Sobbing bus driver jailed for three years after fatal road crash

Sorin Dinu at Trim
District Court, where
he was yesterday jailed
for a dangerous
driving incident that
left Cathal O'Leary
Sorin Dinu at Trim District Court, where he was yesterday jailed for a dangerous driving incident that left Cathal O'Leary

Richie McCullen

A SOBBING bus driver yesterday expressed his "endless sorrow" as he was jailed for three years for a dangerous-driving incident in which a man was killed.

Father-of-two Sorin Dinu (45) said: "I want to express my endless sorrow for the unfortunate incident which caused his death. I don't know what happened, I am asking myself a thousand times what happened but there is no answer."

Elizabeth Finn, the partner of Cathal O'Leary (37), who was killed when a Bus Eireann coach careered across a roundabout and struck the top of the couple's 4x4 vehicle on February 23, 2009, said the world stopped for her on the day her "soulmate" died.
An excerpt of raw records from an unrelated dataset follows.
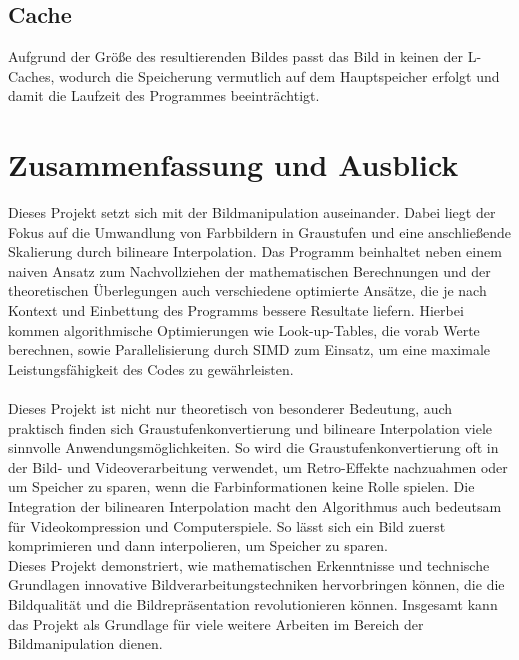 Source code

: \documentclass[course=erap]{aspdoc}
\begin{document}
\subsection{Cache}
Aufgrund der Größe des resultierenden Bildes passt das Bild in keinen der L-Caches, wodurch die Speicherung vermutlich auf dem Hauptspeicher erfolgt und damit die Laufzeit des Programmes beeinträchtigt.

\section{Zusammenfassung und Ausblick}
Dieses Projekt setzt sich mit der Bildmanipulation auseinander. Dabei liegt der Fokus auf die Umwandlung von Farbbildern in Graustufen und eine anschließende Skalierung durch bilineare Interpolation. Das Programm beinhaltet neben einem naiven Ansatz zum Nachvollziehen der mathematischen Berechnungen und der theoretischen Überlegungen auch verschiedene optimierte Ansätze, die je nach Kontext und Einbettung des Programms bessere Resultate liefern. Hierbei kommen algorithmische Optimierungen wie Look-up-Tables, die vorab Werte berechnen, sowie Parallelisierung durch SIMD zum Einsatz, um eine maximale Leistungsfähigkeit des Codes zu gewährleisten.\\\\
Dieses Projekt ist nicht nur theoretisch von besonderer Bedeutung, auch praktisch finden sich Graustufenkonvertierung und bilineare Interpolation viele sinnvolle Anwendungsmöglichkeiten. So wird die Graustufenkonvertierung oft in der Bild- und Videoverarbeitung verwendet, um Retro-Effekte nachzuahmen oder um Speicher zu sparen, wenn die Farbinformationen keine Rolle spielen. Die Integration der bilinearen Interpolation macht den Algorithmus auch bedeutsam für Videokompression und Computerspiele. So lässt sich ein Bild zuerst komprimieren und dann interpolieren, um Speicher zu sparen.\\
Dieses Projekt demonstriert, wie mathematischen Erkenntnisse und technische Grundlagen innovative Bildverarbeitungstechniken hervorbringen können, die die Bildqualität und die Bildrepräsentation revolutionieren können. Insgesamt kann das Projekt als Grundlage für viele weitere Arbeiten im Bereich der Bildmanipulation dienen.


{

\cite{ece472}
\cite{ppm}
\cite{ppmformats}
\cite{pgmpgmpbm}
\cite{grafikgraustufen}
\cite{bilint}
\cite{wahrnehmung}

}
\end{document}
Dinu was sentenced to three years and given a 10-year driving ban. He had pleaded guilty to the dangerous driving charge on the fourth day of his trial at Trim Circuit Court earlier this year.

Sentence was adjourned until yesterday to allow time for the preparation of a probation report and victim impact statements from Ms Finn and Mr O'Leary's family.

Ms Finn told the court that they had talked of having a family and growing old together but now she could no longer go to the places they had gone together. She said she had suffered stress and trauma and had become withdrawn.

"I find it hard to concentrate and keep motivated and am attending weekly counselling. All I can see is what I lost: my best friend, my soulmate. I will never stop missing him," she said.

Lorraine O'Leary, the dead man's sister, said he had been a great son, brother and uncle and his death had left the family with an unbearable amount of pain.

"Our grief has been exacerbated by the media coverage of the trial, especially the television image of the crashed vehicles," she said.

Dinu, of Castlecurragh Heath, Mulhuddart, Dublin, had originally denied the charge but changed his plea.

The court heard that on the day of the accident, Mr O'Leary was driving to work in Dublin while Dinu was on his way to Enfield from Dublin to begin his 6.30am run to Dublin.

The court heard that the bus was approaching the roundabout at Johnstown just before 6.30am when it veered to the right on to the wrong side of the road, collided with the raised island in the centre of the roundabout, became airborne and its rear undercarriage struck the top of Mr O'Leary's SUV on the opposite side of the roundabout.

The court was told the tacograph in the bus showed it had been travelling at 75kmh as it entered the roundabout.

Dinu told gardai the brakes had failed to respond, but a subsequent inspection found the vehicle was in good mechanical order and the brakes were working properly.

A forensic examination of the scene found no sign of brake marks on the road.

His barrister said Dinu, who came to Ireland from Romania in 2002, had been under stress at work as he had been told he was to be made redundant and feared he would not be able to maintain his mortgage.

A psychiatric report indicated he may have fallen asleep at the wheel just before the accident, the barrister added.